Here is the complete code, enhanced with logging statements that make it easier to see what is going on.

num_iterations <- 1000

lr <- 0.01

x <- torch_tensor(c(-1, 1), requires_grad = TRUE)

for (i in 1:num_iterations) {
  if (i %% 100 == 0) cat("Iteration: ", i, "\n")

  value <- rosenbrock(x)
  if (i %% 100 == 0) {
    cat("Value is: ", as.numeric(value), "\n")
  }

  value$backward()
  if (i %% 100 == 0) {
    cat("Gradient is: ", as.matrix(x$grad), "\n")
  }

  with_no_grad({
    x$sub_(lr * x$grad)
    x$grad$zero_()
  })
}
Iteration:  100 
Value is:  0.3502924 
Gradient is:  -0.667685 -0.5771312 

Iteration:  200 
Value is:  0.07398106 
Gradient is:  -0.1603189 -0.2532476 

Iteration:  300 
Value is:  0.02483024 
Gradient is:  -0.07679074 -0.1373911 

Iteration:  400 
Value is:  0.009619333 
Gradient is:  -0.04347242 -0.08254051 

Iteration:  500 
Value is:  0.003990697 
Gradient is:  -0.02652063 -0.05206227 

Iteration:  600 
Value is:  0.001719962 
Gradient is:  -0.01683905 -0.03373682 

Iteration:  700 
Value is:  0.0007584976 
Gradient is:  -0.01095017 -0.02221584 

Iteration:  800 
Value is:  0.0003393509 
Gradient is:  -0.007221781 -0.01477957

Iteration:  900 
Value is:  0.0001532408 
Gradient is:  -0.004811743 -0.009894371 

Iteration:  1000 
Value is:  6.962555e-05 
Gradient is:  -0.003222887 -0.006653666 

After thousand iterations, we have reached a function value lower than 0.0001. What is the corresponding (x1,x2)-position?

x
torch_tensor
 0.9918
 0.9830
[ CPUFloatType{2} ]

This is rather close to the true minimum of (1,1).
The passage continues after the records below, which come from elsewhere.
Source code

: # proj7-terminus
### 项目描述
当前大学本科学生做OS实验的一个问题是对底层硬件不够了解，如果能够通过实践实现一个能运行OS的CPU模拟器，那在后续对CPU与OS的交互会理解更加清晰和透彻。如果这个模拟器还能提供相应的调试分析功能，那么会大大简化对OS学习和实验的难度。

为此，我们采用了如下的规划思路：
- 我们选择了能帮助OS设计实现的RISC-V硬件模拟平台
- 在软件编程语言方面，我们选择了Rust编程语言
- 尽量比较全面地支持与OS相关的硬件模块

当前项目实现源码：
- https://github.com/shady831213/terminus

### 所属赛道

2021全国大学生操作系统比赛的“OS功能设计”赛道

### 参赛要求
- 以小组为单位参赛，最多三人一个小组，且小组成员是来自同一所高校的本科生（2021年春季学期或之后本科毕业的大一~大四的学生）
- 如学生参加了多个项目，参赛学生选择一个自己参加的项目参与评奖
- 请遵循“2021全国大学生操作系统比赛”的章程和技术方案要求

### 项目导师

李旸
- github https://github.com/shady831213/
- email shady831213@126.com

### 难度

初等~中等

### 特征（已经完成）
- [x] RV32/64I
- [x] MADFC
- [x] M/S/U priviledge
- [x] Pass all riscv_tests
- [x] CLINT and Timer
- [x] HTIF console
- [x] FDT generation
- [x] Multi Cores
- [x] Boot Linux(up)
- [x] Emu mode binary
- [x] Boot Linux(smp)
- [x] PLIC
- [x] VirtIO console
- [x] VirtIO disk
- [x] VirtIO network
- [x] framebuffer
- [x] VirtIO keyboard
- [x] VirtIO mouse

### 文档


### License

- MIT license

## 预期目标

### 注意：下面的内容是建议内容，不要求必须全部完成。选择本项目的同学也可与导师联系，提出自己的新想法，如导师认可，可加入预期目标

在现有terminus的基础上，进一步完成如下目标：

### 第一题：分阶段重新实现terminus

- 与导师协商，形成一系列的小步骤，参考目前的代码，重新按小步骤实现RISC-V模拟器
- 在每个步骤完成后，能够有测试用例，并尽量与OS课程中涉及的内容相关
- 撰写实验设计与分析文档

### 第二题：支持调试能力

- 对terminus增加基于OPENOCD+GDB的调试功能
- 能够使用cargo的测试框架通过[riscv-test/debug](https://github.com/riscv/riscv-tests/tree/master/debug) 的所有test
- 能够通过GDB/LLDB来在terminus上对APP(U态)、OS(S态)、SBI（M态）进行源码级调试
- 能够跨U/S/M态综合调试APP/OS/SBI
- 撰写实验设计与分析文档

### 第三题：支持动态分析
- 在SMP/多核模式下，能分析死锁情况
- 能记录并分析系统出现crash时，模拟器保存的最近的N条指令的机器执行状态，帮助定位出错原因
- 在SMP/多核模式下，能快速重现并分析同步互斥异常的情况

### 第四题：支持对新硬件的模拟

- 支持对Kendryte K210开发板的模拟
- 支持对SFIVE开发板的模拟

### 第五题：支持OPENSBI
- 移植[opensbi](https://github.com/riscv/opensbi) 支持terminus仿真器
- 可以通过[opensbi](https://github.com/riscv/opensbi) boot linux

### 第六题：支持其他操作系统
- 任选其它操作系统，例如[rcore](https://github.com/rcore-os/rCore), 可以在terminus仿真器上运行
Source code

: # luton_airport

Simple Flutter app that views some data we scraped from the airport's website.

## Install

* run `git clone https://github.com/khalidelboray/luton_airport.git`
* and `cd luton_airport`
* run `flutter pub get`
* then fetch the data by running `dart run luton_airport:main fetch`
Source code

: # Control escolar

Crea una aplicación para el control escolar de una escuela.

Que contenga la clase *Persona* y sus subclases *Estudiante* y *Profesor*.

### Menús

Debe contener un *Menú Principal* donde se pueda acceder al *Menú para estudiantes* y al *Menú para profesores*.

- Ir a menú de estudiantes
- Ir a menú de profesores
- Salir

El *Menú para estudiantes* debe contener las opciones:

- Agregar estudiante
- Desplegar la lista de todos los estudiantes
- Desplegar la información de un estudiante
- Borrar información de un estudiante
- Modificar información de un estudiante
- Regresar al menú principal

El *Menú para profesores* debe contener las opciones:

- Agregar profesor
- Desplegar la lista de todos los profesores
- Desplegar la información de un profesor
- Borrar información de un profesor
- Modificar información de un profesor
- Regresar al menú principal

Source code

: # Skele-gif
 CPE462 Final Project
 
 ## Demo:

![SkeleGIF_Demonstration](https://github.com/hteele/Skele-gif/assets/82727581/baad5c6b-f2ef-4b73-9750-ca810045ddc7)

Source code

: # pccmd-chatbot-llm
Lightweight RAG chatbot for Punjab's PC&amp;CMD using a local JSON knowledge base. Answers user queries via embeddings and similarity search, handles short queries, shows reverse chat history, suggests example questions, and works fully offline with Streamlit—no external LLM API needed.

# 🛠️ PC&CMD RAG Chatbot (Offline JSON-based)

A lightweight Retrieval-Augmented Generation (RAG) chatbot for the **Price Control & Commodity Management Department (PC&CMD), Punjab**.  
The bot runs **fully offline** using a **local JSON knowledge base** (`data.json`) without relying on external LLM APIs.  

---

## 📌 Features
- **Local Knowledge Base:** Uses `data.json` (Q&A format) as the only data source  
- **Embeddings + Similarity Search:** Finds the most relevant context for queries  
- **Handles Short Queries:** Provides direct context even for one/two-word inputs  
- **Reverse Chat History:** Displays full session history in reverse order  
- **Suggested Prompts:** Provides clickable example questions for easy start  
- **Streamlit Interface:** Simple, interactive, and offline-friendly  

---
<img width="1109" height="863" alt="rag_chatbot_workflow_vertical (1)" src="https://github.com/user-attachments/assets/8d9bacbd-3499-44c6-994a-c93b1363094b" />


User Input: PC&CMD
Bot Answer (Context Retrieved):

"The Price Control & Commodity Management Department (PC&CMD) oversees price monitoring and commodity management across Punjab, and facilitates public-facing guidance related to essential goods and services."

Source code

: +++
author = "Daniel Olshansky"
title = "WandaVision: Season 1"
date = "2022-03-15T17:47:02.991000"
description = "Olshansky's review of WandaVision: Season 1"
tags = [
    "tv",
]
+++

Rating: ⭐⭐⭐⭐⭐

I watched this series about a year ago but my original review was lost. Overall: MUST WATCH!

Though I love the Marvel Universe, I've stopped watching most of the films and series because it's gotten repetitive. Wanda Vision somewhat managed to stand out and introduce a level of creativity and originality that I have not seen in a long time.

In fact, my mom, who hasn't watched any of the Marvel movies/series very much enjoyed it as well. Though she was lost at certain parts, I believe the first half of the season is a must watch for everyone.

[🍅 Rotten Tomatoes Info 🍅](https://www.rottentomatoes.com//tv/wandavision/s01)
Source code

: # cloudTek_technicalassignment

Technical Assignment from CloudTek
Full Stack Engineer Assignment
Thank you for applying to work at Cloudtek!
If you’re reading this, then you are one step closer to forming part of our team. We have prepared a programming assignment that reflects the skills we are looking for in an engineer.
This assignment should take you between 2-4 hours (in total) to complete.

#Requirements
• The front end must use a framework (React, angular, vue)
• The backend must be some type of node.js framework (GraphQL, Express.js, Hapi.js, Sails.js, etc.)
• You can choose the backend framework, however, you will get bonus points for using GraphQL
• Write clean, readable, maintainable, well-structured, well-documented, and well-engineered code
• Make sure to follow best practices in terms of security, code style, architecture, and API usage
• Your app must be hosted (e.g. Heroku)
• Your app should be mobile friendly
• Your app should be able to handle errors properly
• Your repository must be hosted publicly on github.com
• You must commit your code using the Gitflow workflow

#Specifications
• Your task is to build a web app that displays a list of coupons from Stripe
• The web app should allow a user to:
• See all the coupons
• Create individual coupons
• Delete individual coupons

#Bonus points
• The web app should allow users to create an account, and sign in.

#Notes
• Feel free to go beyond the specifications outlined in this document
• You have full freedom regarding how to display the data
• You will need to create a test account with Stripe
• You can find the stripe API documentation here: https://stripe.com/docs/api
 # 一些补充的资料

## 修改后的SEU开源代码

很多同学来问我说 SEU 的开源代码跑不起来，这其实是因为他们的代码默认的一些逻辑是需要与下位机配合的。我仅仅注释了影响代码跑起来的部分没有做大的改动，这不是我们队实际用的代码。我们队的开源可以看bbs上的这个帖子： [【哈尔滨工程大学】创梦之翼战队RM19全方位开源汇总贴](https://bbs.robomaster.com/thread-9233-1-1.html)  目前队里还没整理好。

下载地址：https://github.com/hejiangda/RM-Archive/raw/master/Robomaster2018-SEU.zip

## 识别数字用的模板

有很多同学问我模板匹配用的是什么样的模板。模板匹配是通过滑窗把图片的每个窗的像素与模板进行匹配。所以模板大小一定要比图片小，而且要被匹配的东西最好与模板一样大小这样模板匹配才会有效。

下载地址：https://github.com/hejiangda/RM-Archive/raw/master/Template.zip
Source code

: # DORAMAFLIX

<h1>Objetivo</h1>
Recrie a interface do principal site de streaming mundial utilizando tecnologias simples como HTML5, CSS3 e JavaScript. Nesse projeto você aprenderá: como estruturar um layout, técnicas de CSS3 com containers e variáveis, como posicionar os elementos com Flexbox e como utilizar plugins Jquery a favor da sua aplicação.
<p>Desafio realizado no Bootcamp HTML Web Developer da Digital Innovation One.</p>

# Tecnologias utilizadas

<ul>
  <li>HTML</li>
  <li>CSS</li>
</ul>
If you feel like, play around a little, and try to find out what kind of difference the learning rate makes. For example, try 0.001 and 0.1, respectively.

In the next chapter, we will build a neural network from scratch. There, the function we minimize will be a loss function, namely, the mean squared error arising from a regression problem.